Glen's thesis (and the work you have sited above Sylvia) would suggest
new languages were involved (Eg. Indo-Etruscan). I personally would
suggest that it was a cognate language with indigenous Nostratic
languages already spoken in the Aegean. Thus for examplke, there is no
trace of Anatolian refugees in Crete and yet we find that Kn-ss-
(Knossos) was already a major site 22-2500 BCE and that they too seemed
to speak a -ss-, -nd- language.

Another piece of evidence. I have seen evidence that suggests that
between 25-33% of early Greek vocabulary is non I-E in origin. The
word thalassa (sea) has been quoted as an example. It is interesting
that this has a -ss- suffix, as suggested for the autochthones of the
Aegean.

Now for some fairly long hypothesising. The Greeks held that the
Olympians took over from the Titans, which they held as being the
previous Gods of the area. Is this a memory of the coming of I-E
invadors with different divinities superimposing over earlier ones.
The titans were confined by Zeus to Tartarus, except for Epimetheus and
Prometheus (who were supposed to help the Olympians (another case of
twin divinities so widely found in the I-E mythos, but here transparent
as forethought and afterthought). The exception was the Titan Atlas,
who is supposed to have held the heavens and the earth apart, and whose
(titan) daughters, lived in the mythical Garden of the Hesperides.

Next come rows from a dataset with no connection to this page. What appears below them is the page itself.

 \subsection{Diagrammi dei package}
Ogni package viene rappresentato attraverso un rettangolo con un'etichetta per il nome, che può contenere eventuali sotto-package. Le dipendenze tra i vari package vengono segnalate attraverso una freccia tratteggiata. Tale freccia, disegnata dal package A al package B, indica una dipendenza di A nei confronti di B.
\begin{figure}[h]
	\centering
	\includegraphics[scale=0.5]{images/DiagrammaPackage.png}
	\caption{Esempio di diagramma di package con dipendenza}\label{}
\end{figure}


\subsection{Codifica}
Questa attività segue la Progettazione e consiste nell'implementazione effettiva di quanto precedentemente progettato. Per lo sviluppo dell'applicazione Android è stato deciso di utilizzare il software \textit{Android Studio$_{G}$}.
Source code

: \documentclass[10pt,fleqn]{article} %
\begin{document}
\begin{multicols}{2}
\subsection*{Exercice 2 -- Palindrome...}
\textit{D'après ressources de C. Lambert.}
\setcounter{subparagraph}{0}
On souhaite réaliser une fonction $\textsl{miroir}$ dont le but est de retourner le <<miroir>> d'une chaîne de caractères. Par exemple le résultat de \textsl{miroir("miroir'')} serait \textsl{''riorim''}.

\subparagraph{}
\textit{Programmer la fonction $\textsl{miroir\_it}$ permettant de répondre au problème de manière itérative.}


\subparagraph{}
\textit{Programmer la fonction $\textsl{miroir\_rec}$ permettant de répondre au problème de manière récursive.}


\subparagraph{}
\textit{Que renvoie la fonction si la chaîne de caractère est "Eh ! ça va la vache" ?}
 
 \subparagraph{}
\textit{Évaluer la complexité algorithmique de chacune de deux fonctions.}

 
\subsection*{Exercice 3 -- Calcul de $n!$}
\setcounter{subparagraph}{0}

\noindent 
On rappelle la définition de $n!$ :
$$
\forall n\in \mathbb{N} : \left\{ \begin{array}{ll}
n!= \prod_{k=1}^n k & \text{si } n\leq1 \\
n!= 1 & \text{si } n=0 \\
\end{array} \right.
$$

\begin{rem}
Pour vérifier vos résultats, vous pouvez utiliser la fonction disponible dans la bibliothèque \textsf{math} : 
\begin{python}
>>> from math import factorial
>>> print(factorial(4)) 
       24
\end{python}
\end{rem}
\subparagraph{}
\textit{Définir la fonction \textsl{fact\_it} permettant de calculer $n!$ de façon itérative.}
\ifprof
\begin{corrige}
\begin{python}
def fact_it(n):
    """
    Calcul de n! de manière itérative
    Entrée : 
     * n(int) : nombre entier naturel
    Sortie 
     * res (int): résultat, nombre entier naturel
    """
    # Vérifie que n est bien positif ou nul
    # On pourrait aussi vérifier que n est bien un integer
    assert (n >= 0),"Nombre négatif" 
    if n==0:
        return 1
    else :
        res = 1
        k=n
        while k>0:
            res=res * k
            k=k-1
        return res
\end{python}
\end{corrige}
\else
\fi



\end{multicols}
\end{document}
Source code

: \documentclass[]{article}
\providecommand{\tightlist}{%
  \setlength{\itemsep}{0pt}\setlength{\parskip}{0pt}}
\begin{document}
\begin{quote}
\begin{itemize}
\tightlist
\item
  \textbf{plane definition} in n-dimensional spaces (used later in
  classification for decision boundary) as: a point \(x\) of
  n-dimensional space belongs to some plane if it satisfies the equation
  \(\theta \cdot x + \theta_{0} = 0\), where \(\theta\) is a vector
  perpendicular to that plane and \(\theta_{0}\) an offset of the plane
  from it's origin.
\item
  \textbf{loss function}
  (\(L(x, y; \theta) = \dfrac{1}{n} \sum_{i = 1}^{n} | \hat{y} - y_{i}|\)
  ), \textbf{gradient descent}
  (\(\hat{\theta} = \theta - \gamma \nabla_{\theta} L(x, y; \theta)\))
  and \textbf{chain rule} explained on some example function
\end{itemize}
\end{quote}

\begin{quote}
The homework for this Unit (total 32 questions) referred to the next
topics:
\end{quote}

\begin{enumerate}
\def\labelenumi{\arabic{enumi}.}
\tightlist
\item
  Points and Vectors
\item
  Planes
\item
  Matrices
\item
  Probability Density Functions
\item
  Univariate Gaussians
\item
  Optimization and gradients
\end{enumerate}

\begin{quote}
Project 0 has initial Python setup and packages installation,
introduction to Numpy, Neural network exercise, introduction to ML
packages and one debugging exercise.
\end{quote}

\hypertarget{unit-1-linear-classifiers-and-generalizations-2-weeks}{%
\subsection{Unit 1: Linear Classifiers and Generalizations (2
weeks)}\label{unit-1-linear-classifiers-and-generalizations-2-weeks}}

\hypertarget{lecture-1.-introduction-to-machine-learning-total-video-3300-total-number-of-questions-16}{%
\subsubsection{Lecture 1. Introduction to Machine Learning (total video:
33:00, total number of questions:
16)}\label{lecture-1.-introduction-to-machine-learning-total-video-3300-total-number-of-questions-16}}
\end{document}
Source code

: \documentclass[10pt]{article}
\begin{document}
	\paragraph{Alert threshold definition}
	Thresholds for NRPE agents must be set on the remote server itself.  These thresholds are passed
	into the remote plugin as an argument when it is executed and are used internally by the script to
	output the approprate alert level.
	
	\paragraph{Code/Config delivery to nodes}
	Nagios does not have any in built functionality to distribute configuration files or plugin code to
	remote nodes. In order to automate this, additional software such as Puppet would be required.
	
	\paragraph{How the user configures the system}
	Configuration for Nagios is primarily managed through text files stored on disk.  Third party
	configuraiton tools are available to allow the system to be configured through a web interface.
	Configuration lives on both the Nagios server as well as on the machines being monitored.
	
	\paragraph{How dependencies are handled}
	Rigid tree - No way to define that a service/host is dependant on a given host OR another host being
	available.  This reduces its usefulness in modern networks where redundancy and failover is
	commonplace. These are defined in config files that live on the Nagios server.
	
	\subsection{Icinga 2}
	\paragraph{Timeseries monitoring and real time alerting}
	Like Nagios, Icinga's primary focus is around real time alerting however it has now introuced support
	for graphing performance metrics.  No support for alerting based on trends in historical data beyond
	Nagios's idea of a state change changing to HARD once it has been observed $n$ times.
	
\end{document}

Atlas is interesting for many reasons. Here we find an "-tl-s" similar
to the later Greek "Thalassa", suggesting that Atlas may have
originally been the name of a pre-Poseidonic god of the sea. Atlas's
daughters, the Atlantidae, are clearly linked to the Platonic story of
Atlantis, which has a form "-tl-nt-" again suggesting a pre-greek
language. If the etymology "Atlantis" proposed here is correct - one
possible translation of this name could well have been "Peoples of the
Sea!" Thus the linkage with "plst" found in Egyptian records, the
Egyptian story told to Solon about Atlantis (found in the Critias and
Timaeus), and the collapse of the Bronze Age civilisations in the
Aegean can all be explained!

An interesting side line. The Bible puts the plst (Phillistines) as
coming out of Kaftor (Krete). Known to the Egyptians as keftiu - it
has been suggested that an early etymology of keftiu might have been
"pillar". A smoking volcano at Thera would certainly resemble a
Pillar, and some have suggested that this part of the Atlantis tale
(that Atlantis was beyond the Pillar) led to Platos confusion that
Atlantis was beyond the Pillars of Hercules (the Straits of Gibraltar).
If Atlantis was beyond Keftiu, it places it firmly in the Aegean -
again the homeland surely of "the Peoples of the Sea" (eg.
Lemnian-Palesgi). Interestingly we know then as Phillistines, but
their name seems pl-st-, which some have seen as another linked to the
-ss- and -nd-. With Atlas, -ss-, -nd-, -st-, are we here talking about
a substratum language different from the CVC of IE, which has a
structure, VCCV instead. Are there any other examples of substratum
words in Greek that have such a structure.

Like you Rex- with your Macro-Pelasgian, I am just flying kites.